Don’t know if this is broader than Colorado, from the Denver Post this morning. Here’s the link, below is an excerpt.
Last summer, insurers in Colorado paid out an estimated $449.7 million in wildfire claims. This year, many are saying they no longer want to take on the risk, even for loyal policyholders like the Littles, who have worked extensively to create a “defensible space” cleared of flammable vegetation that buffers their home from the surrounding forest.
Although the insurance companies in Colorado paid out $1.37 for every $1 in premiums collected in 2009 (the most recent year for which figures are available), it’s not as though they are not still wildly profitable. The net income of U.S. property-insurance companies grew to $33.5 billion in 2012, up from $19.5 billion in 2011, according to the Property Casualty Insurers Association of America.
Interestingly, wildfire insurance claims amount only to about 2 percent of all property-insurance payouts nationally. Hurricanes and tropical storms chew up 44 percent, followed by tornadoes at 30 percent.
But recognizing a sharp rise in large-scale weather-related disasters — if you doubt the effects of climate change, just look to the insurance companies’ actuarial tables for proof — the nation’s second-largest insurer, Allstate, last year moved to get out of catastrophe insurance altogether.

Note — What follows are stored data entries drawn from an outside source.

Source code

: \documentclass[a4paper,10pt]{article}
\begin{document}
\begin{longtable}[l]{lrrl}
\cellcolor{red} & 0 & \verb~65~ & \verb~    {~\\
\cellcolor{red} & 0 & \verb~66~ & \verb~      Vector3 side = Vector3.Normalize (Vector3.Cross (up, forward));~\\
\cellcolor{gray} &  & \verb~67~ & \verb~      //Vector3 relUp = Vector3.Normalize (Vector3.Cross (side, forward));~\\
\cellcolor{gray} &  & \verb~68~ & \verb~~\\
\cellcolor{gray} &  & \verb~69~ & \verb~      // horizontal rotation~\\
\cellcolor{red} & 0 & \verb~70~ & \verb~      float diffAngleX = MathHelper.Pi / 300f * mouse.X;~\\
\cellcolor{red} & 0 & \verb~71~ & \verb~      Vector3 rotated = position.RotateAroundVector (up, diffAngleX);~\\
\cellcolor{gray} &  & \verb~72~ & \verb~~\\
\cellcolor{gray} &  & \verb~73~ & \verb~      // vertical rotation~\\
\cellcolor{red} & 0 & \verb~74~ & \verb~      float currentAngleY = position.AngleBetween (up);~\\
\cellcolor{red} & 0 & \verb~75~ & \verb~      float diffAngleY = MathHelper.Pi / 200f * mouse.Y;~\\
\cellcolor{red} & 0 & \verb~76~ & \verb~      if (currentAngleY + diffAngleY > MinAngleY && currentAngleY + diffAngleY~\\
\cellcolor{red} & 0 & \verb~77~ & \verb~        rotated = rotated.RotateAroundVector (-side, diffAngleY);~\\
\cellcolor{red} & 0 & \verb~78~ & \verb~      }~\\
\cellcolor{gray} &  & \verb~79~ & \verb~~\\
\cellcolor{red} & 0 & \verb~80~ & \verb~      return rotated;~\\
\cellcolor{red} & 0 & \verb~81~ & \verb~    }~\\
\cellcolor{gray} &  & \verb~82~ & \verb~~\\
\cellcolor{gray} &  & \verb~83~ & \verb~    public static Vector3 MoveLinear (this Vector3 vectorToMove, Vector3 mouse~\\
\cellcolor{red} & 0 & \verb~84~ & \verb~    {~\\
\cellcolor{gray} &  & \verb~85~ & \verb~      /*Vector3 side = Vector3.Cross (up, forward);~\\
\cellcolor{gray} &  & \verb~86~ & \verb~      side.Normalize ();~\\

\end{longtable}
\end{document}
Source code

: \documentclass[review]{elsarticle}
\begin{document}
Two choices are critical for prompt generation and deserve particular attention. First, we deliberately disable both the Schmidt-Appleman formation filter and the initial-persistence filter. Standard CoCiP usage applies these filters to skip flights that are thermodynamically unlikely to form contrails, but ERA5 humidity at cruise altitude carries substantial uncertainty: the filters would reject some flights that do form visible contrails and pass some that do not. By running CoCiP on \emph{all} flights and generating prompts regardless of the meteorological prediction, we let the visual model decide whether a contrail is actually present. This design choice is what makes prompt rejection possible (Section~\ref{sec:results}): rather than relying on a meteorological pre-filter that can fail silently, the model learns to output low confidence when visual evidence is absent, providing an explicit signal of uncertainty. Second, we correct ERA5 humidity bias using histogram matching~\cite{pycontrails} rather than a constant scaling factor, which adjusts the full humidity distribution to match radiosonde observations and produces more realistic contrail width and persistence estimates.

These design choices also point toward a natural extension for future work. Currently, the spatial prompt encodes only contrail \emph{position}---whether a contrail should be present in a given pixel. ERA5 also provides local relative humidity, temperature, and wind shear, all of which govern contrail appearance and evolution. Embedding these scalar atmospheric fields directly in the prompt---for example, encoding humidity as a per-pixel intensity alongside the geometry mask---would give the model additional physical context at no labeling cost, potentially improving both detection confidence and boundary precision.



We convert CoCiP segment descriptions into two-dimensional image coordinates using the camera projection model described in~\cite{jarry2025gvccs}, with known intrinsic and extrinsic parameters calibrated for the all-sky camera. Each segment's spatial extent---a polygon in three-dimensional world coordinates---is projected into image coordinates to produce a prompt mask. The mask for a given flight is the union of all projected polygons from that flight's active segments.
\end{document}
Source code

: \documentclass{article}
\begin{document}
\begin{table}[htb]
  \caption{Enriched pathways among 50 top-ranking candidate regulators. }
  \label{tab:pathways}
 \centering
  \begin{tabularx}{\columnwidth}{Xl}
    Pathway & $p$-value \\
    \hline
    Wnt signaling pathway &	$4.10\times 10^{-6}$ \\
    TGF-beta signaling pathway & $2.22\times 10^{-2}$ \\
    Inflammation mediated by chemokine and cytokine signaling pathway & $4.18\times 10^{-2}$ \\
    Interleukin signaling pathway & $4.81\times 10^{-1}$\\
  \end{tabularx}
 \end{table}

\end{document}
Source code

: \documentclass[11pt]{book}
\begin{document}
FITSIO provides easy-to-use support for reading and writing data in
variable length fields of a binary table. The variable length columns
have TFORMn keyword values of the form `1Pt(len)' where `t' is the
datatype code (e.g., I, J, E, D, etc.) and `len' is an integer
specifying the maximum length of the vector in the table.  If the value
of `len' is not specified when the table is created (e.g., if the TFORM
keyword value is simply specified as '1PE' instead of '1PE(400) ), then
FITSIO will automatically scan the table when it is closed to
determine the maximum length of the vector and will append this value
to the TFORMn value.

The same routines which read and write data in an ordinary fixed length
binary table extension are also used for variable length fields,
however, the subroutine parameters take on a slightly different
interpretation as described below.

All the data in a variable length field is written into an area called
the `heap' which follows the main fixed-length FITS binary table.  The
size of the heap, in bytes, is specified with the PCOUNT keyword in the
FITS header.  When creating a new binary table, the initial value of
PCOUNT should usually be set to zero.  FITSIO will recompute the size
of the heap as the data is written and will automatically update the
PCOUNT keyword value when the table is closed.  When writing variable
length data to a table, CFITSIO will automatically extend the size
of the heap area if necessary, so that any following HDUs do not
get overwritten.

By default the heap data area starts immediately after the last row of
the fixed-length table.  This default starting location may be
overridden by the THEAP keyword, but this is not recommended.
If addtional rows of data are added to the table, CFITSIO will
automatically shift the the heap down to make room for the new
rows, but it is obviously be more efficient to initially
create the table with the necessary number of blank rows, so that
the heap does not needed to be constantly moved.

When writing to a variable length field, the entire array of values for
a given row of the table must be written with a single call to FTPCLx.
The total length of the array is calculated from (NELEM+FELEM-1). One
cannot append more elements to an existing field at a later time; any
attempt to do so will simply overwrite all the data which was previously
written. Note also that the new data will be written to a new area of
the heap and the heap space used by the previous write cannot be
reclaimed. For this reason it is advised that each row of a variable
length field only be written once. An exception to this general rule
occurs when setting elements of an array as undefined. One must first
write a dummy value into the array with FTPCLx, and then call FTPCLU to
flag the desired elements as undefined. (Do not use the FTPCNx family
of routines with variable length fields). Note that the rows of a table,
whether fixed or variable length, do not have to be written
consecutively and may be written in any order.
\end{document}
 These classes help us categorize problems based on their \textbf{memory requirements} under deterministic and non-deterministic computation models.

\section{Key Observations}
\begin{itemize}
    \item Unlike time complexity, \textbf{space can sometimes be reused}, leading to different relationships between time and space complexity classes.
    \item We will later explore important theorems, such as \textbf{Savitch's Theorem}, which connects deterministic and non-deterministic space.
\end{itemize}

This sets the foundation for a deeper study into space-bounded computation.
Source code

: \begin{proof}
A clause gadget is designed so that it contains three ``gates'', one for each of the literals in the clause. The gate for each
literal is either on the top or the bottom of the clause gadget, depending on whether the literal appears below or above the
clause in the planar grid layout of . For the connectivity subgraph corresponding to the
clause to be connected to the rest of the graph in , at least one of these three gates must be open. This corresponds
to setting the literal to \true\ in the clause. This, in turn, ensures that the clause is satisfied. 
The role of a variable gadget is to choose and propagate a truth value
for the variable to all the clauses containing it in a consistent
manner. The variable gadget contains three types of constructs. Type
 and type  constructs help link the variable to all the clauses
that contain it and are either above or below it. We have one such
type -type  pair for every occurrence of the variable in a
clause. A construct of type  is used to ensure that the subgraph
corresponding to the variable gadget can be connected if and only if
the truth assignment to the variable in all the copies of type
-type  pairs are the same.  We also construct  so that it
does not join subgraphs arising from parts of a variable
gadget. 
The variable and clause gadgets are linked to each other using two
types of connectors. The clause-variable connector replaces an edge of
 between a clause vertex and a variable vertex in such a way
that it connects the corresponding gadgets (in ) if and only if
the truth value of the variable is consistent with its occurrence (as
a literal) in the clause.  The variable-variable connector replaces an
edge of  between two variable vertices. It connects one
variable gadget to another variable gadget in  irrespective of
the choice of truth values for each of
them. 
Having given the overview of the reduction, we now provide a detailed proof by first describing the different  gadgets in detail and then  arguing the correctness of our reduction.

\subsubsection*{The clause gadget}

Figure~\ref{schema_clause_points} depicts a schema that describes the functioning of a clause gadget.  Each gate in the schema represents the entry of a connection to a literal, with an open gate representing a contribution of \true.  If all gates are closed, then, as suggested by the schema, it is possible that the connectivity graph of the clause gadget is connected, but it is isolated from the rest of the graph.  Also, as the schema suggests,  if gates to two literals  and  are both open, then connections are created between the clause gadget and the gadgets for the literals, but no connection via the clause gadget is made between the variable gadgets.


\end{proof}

Because of a series of bad wildfire seasons, on top of the costly hailstorms that routinely tear up roofs in these parts, Colorado has joined the nation’s top 10 states in terms of disasters, according to Carole Walker, executive director of the Rocky Mountain Insurance Information Association.
That means premiums have risen sharply in many cases, policies have been dropped outright in others, and some areas are considered so risky that insurance companies have placed moratoriums on new policies.
(Local governments only now are beginning to take note when crafting zoning rules for new residential development along the forest boundaries and considering restrictions or requiring defensible space. One positive out of the insurance companies’ skittishness is that they increasingly are requiring property owners to clear out defensible space and use fire-resistant construction.)
Some disaster-stricken states — including California, Texas and Florida — have seen the availability of affordable property insurance dry up so much so that they’ve resorted to government-backed plans.
Colorado hasn’t reached that point, yet, but it’s obvious that insurance companies want only to maximize profits rather than provide, you know, policies that would actually insure property owners in the case of catastrophic loss.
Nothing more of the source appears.